RECORDS SUPPLIED: Begin

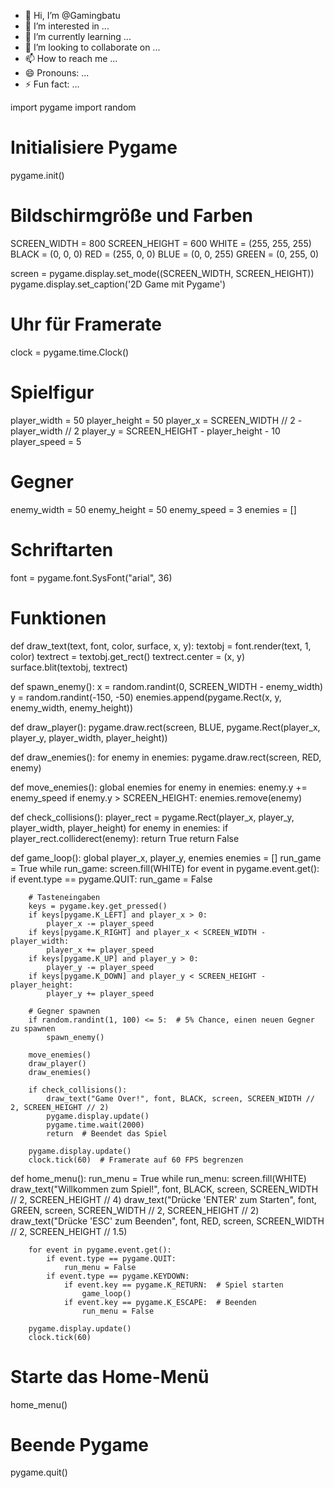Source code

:- 👋 Hi, I’m @Gamingbatu
- 👀 I’m interested in ...
- 🌱 I’m currently learning ...
- 💞️ I’m looking to collaborate on ...
- 📫 How to reach me ...
- 😄 Pronouns: ...
- ⚡ Fun fact: ...

<!---
Gamingbatu/Gamingbatu is a ✨ special ✨ repository because its `README.md` (this file) appears on your GitHub profile.
You can click the Preview link to take a look at your changes.
--->
import pygame
import random

# Initialisiere Pygame
pygame.init()

# Bildschirmgröße und Farben
SCREEN_WIDTH = 800
SCREEN_HEIGHT = 600
WHITE = (255, 255, 255)
BLACK = (0, 0, 0)
RED = (255, 0, 0)
BLUE = (0, 0, 255)
GREEN = (0, 255, 0)

screen = pygame.display.set_mode((SCREEN_WIDTH, SCREEN_HEIGHT))
pygame.display.set_caption('2D Game mit Pygame')

# Uhr für Framerate
clock = pygame.time.Clock()

# Spielfigur
player_width = 50
player_height = 50
player_x = SCREEN_WIDTH // 2 - player_width // 2
player_y = SCREEN_HEIGHT - player_height - 10
player_speed = 5

# Gegner
enemy_width = 50
enemy_height = 50
enemy_speed = 3
enemies = []

# Schriftarten
font = pygame.font.SysFont("arial", 36)

# Funktionen
def draw_text(text, font, color, surface, x, y):
    textobj = font.render(text, 1, color)
    textrect = textobj.get_rect()
    textrect.center = (x, y)
    surface.blit(textobj, textrect)

def spawn_enemy():
    x = random.randint(0, SCREEN_WIDTH - enemy_width)
    y = random.randint(-150, -50)
    enemies.append(pygame.Rect(x, y, enemy_width, enemy_height))

def draw_player():
    pygame.draw.rect(screen, BLUE, pygame.Rect(player_x, player_y, player_width, player_height))

def draw_enemies():
    for enemy in enemies:
        pygame.draw.rect(screen, RED, enemy)

def move_enemies():
    global enemies
    for enemy in enemies:
        enemy.y += enemy_speed
        if enemy.y > SCREEN_HEIGHT:
            enemies.remove(enemy)

def check_collisions():
    player_rect = pygame.Rect(player_x, player_y, player_width, player_height)
    for enemy in enemies:
        if player_rect.colliderect(enemy):
            return True
    return False

def game_loop():
    global player_x, player_y, enemies
    enemies = []
    run_game = True
    while run_game:
        screen.fill(WHITE)
        for event in pygame.event.get():
            if event.type == pygame.QUIT:
                run_game = False

        # Tasteneingaben
        keys = pygame.key.get_pressed()
        if keys[pygame.K_LEFT] and player_x > 0:
            player_x -= player_speed
        if keys[pygame.K_RIGHT] and player_x < SCREEN_WIDTH - player_width:
            player_x += player_speed
        if keys[pygame.K_UP] and player_y > 0:
            player_y -= player_speed
        if keys[pygame.K_DOWN] and player_y < SCREEN_HEIGHT - player_height:
            player_y += player_speed

        # Gegner spawnen
        if random.randint(1, 100) <= 5:  # 5% Chance, einen neuen Gegner zu spawnen
            spawn_enemy()

        move_enemies()
        draw_player()
        draw_enemies()

        if check_collisions():
            draw_text("Game Over!", font, BLACK, screen, SCREEN_WIDTH // 2, SCREEN_HEIGHT // 2)
            pygame.display.update()
            pygame.time.wait(2000)
            return  # Beendet das Spiel

        pygame.display.update()
        clock.tick(60)  # Framerate auf 60 FPS begrenzen

def home_menu():
    run_menu = True
    while run_menu:
        screen.fill(WHITE)
        draw_text("Willkommen zum Spiel!", font, BLACK, screen, SCREEN_WIDTH // 2, SCREEN_HEIGHT // 4)
        draw_text("Drücke 'ENTER' zum Starten", font, GREEN, screen, SCREEN_WIDTH // 2, SCREEN_HEIGHT // 2)
        draw_text("Drücke 'ESC' zum Beenden", font, RED, screen, SCREEN_WIDTH // 2, SCREEN_HEIGHT // 1.5)

        for event in pygame.event.get():
            if event.type == pygame.QUIT:
                run_menu = False
            if event.type == pygame.KEYDOWN:
                if event.key == pygame.K_RETURN:  # Spiel starten
                    game_loop()
                if event.key == pygame.K_ESCAPE:  # Beenden
                    run_menu = False

        pygame.display.update()
        clock.tick(60)

# Starte das Home-Menü
home_menu()

# Beende Pygame
pygame.quit()
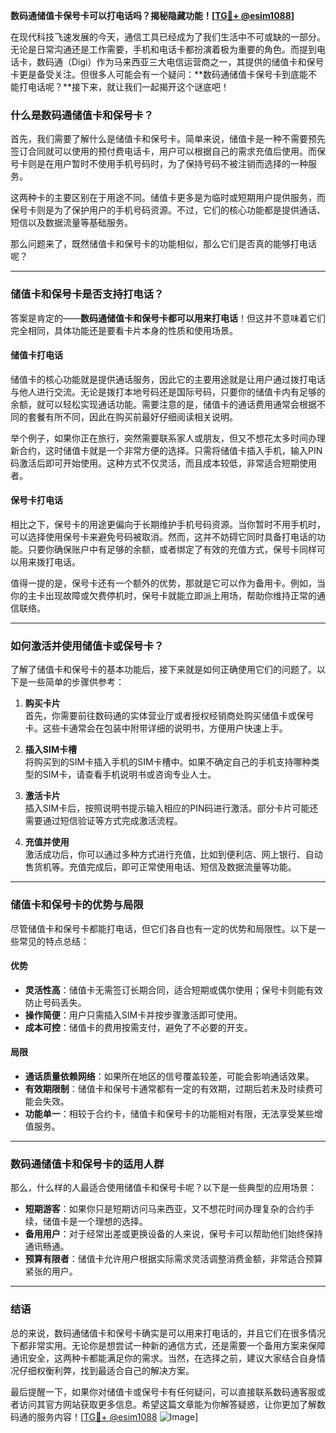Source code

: **数码通储值卡保号卡可以打电话吗？揭秘隐藏功能！[[TG💪+ @esim1088](https://t.me/s/esim1088)]**

在现代科技飞速发展的今天，通信工具已经成为了我们生活中不可或缺的一部分。无论是日常沟通还是工作需要，手机和电话卡都扮演着极为重要的角色。而提到电话卡，数码通（Digi）作为马来西亚三大电信运营商之一，其提供的储值卡和保号卡更是备受关注。但很多人可能会有一个疑问：**数码通储值卡保号卡到底能不能打电话呢？**接下来，就让我们一起揭开这个谜底吧！

### **什么是数码通储值卡和保号卡？**

首先，我们需要了解什么是储值卡和保号卡。简单来说，储值卡是一种不需要预先签订合同就可以使用的预付费电话卡，用户可以根据自己的需求充值后使用。而保号卡则是在用户暂时不使用手机号码时，为了保持号码不被注销而选择的一种服务。

这两种卡的主要区别在于用途不同。储值卡更多是为临时或短期用户提供服务，而保号卡则是为了保护用户的手机号码资源。不过，它们的核心功能都是提供通话、短信以及数据流量等基础服务。

那么问题来了，既然储值卡和保号卡的功能相似，那么它们是否真的能够打电话呢？

---

### **储值卡和保号卡是否支持打电话？**

答案是肯定的——**数码通储值卡和保号卡都可以用来打电话**！但这并不意味着它们完全相同，具体功能还是要看卡片本身的性质和使用场景。

#### **储值卡打电话**
储值卡的核心功能就是提供通话服务，因此它的主要用途就是让用户通过拨打电话与他人进行交流。无论是拨打本地号码还是国际号码，只要你的储值卡内有足够的余额，就可以轻松实现通话功能。需要注意的是，储值卡的通话费用通常会根据不同的套餐有所不同，因此在购买前最好仔细阅读相关说明。

举个例子，如果你正在旅行，突然需要联系家人或朋友，但又不想花太多时间办理新合约，这时储值卡就是一个非常方便的选择。只需将储值卡插入手机，输入PIN码激活后即可开始使用。这种方式不仅灵活，而且成本较低，非常适合短期使用者。

#### **保号卡打电话**
相比之下，保号卡的用途更偏向于长期维护手机号码资源。当你暂时不用手机时，可以选择使用保号卡来避免号码被取消。然而，这并不妨碍它同时具备打电话的功能。只要你确保账户中有足够的余额，或者绑定了有效的充值方式，保号卡同样可以用来拨打电话。

值得一提的是，保号卡还有一个额外的优势，那就是它可以作为备用卡。例如，当你的主卡出现故障或欠费停机时，保号卡就能立即派上用场，帮助你维持正常的通信联络。

---

### **如何激活并使用储值卡或保号卡？**

了解了储值卡和保号卡的基本功能后，接下来就是如何正确使用它们的问题了。以下是一些简单的步骤供参考：

1. **购买卡片**  
   首先，你需要前往数码通的实体营业厅或者授权经销商处购买储值卡或保号卡。这些卡通常会在包装中附带详细的说明书，方便用户快速上手。

2. **插入SIM卡槽**  
   将购买到的SIM卡插入手机的SIM卡槽中。如果不确定自己的手机支持哪种类型的SIM卡，请查看手机说明书或咨询专业人士。

3. **激活卡片**  
   插入SIM卡后，按照说明书提示输入相应的PIN码进行激活。部分卡片可能还需要通过短信验证等方式完成激活流程。

4. **充值并使用**  
   激活成功后，你可以通过多种方式进行充值，比如到便利店、网上银行、自动售货机等。充值完成后，即可正常使用电话、短信及数据流量等功能。

---

### **储值卡和保号卡的优势与局限**

尽管储值卡和保号卡都能打电话，但它们各自也有一定的优势和局限性。以下是一些常见的特点总结：

#### **优势**
- **灵活性高**：储值卡无需签订长期合同，适合短期或偶尔使用；保号卡则能有效防止号码丢失。
- **操作简便**：用户只需插入SIM卡并按步骤激活即可使用。
- **成本可控**：储值卡的费用按需支付，避免了不必要的开支。

#### **局限**
- **通话质量依赖网络**：如果所在地区的信号覆盖较差，可能会影响通话效果。
- **有效期限制**：储值卡和保号卡通常都有一定的有效期，过期后若未及时续费可能会失效。
- **功能单一**：相较于合约卡，储值卡和保号卡的功能相对有限，无法享受某些增值服务。

---

### **数码通储值卡和保号卡的适用人群**

那么，什么样的人最适合使用储值卡和保号卡呢？以下是一些典型的应用场景：

- **短期游客**：如果你只是短期访问马来西亚，又不想花时间办理复杂的合约手续，储值卡是一个理想的选择。
- **备用用户**：对于经常出差或更换设备的人来说，保号卡可以帮助他们始终保持通讯畅通。
- **预算有限者**：储值卡允许用户根据实际需求灵活调整消费金额，非常适合预算紧张的用户。

---

### **结语**

总的来说，数码通储值卡和保号卡确实是可以用来打电话的，并且它们在很多情况下都非常实用。无论你是想尝试一种新的通信方式，还是需要一个备用方案来保障通讯安全，这两种卡都能满足你的需求。当然，在选择之前，建议大家结合自身情况仔细权衡利弊，找到最适合自己的解决方案。

最后提醒一下，如果你对储值卡或保号卡有任何疑问，可以直接联系数码通客服或者访问其官方网站获取更多信息。希望这篇文章能为你解答疑惑，让你更加了解数码通的服务内容！[[TG💪+ @esim1088](https://t.me/s/esim1088) ![Image](https://i.postimg.cc/4NQfJmqS/Snipaste-2025-05-13-00-14-12.png)]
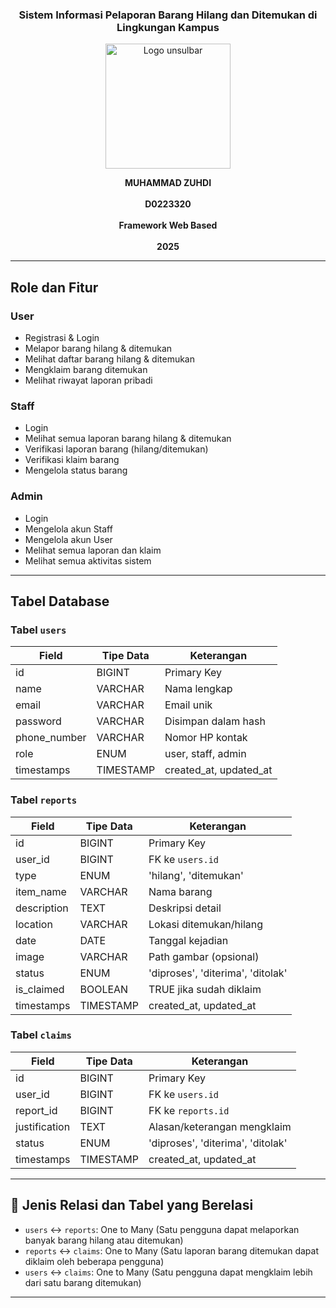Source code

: <h3 align="center">Sistem Informasi Pelaporan Barang Hilang dan Ditemukan di Lingkungan Kampus</h3>

<p align="center">
  <img src="https://github.com/user-attachments/assets/a923ec20-ad7c-4bfb-96d9-9bcc0c9547a7" alt="Logo unsulbar" width="200"/>
</p>

<p align="center">
  <strong>MUHAMMAD ZUHDI</strong><br/><br/>
  <strong>D0223320</strong><br/><br/>
  <strong>Framework Web Based</strong><br/><br/>
  <strong>2025</strong>
</p>

---

## Role dan Fitur

### User
- Registrasi & Login
- Melapor barang hilang & ditemukan 
- Melihat daftar barang hilang & ditemukan 
- Mengklaim barang ditemukan 
- Melihat riwayat laporan pribadi

### Staff
- Login
- Melihat semua laporan barang hilang & ditemukan
- Verifikasi laporan barang (hilang/ditemukan)
- Verifikasi klaim barang
- Mengelola status barang 

### Admin
- Login
- Mengelola akun Staff
- Mengelola akun User
- Melihat semua laporan dan klaim
- Melihat semua aktivitas sistem

---

## Tabel Database

### Tabel `users`
| Field         | Tipe Data   | Keterangan          |
|---------------|-------------|---------------------|
| id            | BIGINT      | Primary Key         |
| name          | VARCHAR     | Nama lengkap        |
| email         | VARCHAR     | Email unik          |
| password      | VARCHAR     | Disimpan dalam hash |
| phone_number  | VARCHAR     | Nomor HP kontak     |
| role          | ENUM        | user, staff, admin  |
| timestamps    | TIMESTAMP   | created_at, updated_at |

### Tabel `reports`
| Field         | Tipe Data   | Keterangan                     |
|---------------|-------------|--------------------------------|
| id            | BIGINT      | Primary Key                    |
| user_id       | BIGINT      | FK ke `users.id`               |
| type          | ENUM        | 'hilang', 'ditemukan'                |
| item_name     | VARCHAR     | Nama barang                    |
| description   | TEXT        | Deskripsi detail               |
| location      | VARCHAR     | Lokasi ditemukan/hilang        |
| date          | DATE        | Tanggal kejadian               |
| image         | VARCHAR     | Path gambar (opsional)         |
| status        | ENUM        | 'diproses', 'diterima', 'ditolak' |
| is_claimed    | BOOLEAN     | TRUE jika sudah diklaim        |
| timestamps    | TIMESTAMP   | created_at, updated_at         |

### Tabel `claims`
| Field         | Tipe Data   | Keterangan                         |
|---------------|-------------|------------------------------------|
| id            | BIGINT      | Primary Key                        |
| user_id       | BIGINT      | FK ke `users.id`                   |
| report_id     | BIGINT      | FK ke `reports.id`                 |
| justification | TEXT        | Alasan/keterangan mengklaim       |
| status        | ENUM        | 'diproses', 'diterima', 'ditolak' |
| timestamps    | TIMESTAMP   | created_at, updated_at             |

---

## 🔗 Jenis Relasi dan Tabel yang Berelasi

- `users` ↔ `reports`: One to Many (Satu pengguna dapat melaporkan banyak barang hilang atau ditemukan)  
- `reports` ↔ `claims`: One to Many (Satu laporan barang ditemukan dapat diklaim oleh beberapa pengguna)  
- `users` ↔ `claims`: One to Many (Satu pengguna dapat mengklaim lebih dari satu barang ditemukan)

--- 
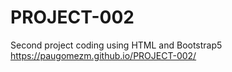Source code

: # PROJECT-002
Second project coding using HTML and Bootstrap5
https://paugomezm.github.io/PROJECT-002/
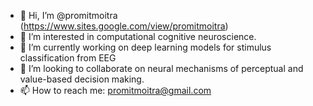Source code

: - 👋 Hi, I’m @promitmoitra (https://www.sites.google.com/view/promitmoitra)
- 👀 I’m interested in computational cognitive neuroscience.
- 🌱 I’m currently working on deep learning models for stimulus classification from EEG
- 💞️ I’m looking to collaborate on neural mechanisms of perceptual and value-based decision making.
- 📫 How to reach me: promitmoitra@gmail.com

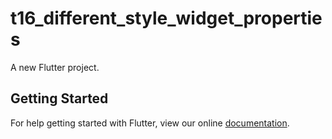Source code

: # t16_different_style_widget_properties

A new Flutter project.

## Getting Started

For help getting started with Flutter, view our online
[documentation](https://flutter.io/).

RECORDS SUPPLIED: End

ACTIVITY: Repeat verbatim the lines between the start of the data and the line containing "clock = pygame.time.Clock()", both ends included, omitting all pictures.

ANSWER BOX:
Source code

:- 👋 Hi, I’m @Gamingbatu
- 👀 I’m interested in ...
- 🌱 I’m currently learning ...
- 💞️ I’m looking to collaborate on ...
- 📫 How to reach me ...
- 😄 Pronouns: ...
- ⚡ Fun fact: ...

<!---
Gamingbatu/Gamingbatu is a ✨ special ✨ repository because its `README.md` (this file) appears on your GitHub profile.
You can click the Preview link to take a look at your changes.
--->
import pygame
import random

# Initialisiere Pygame
pygame.init()

# Bildschirmgröße und Farben
SCREEN_WIDTH = 800
SCREEN_HEIGHT = 600
WHITE = (255, 255, 255)
BLACK = (0, 0, 0)
RED = (255, 0, 0)
BLUE = (0, 0, 255)
GREEN = (0, 255, 0)

screen = pygame.display.set_mode((SCREEN_WIDTH, SCREEN_HEIGHT))
pygame.display.set_caption('2D Game mit Pygame')

# Uhr für Framerate
clock = pygame.time.Clock()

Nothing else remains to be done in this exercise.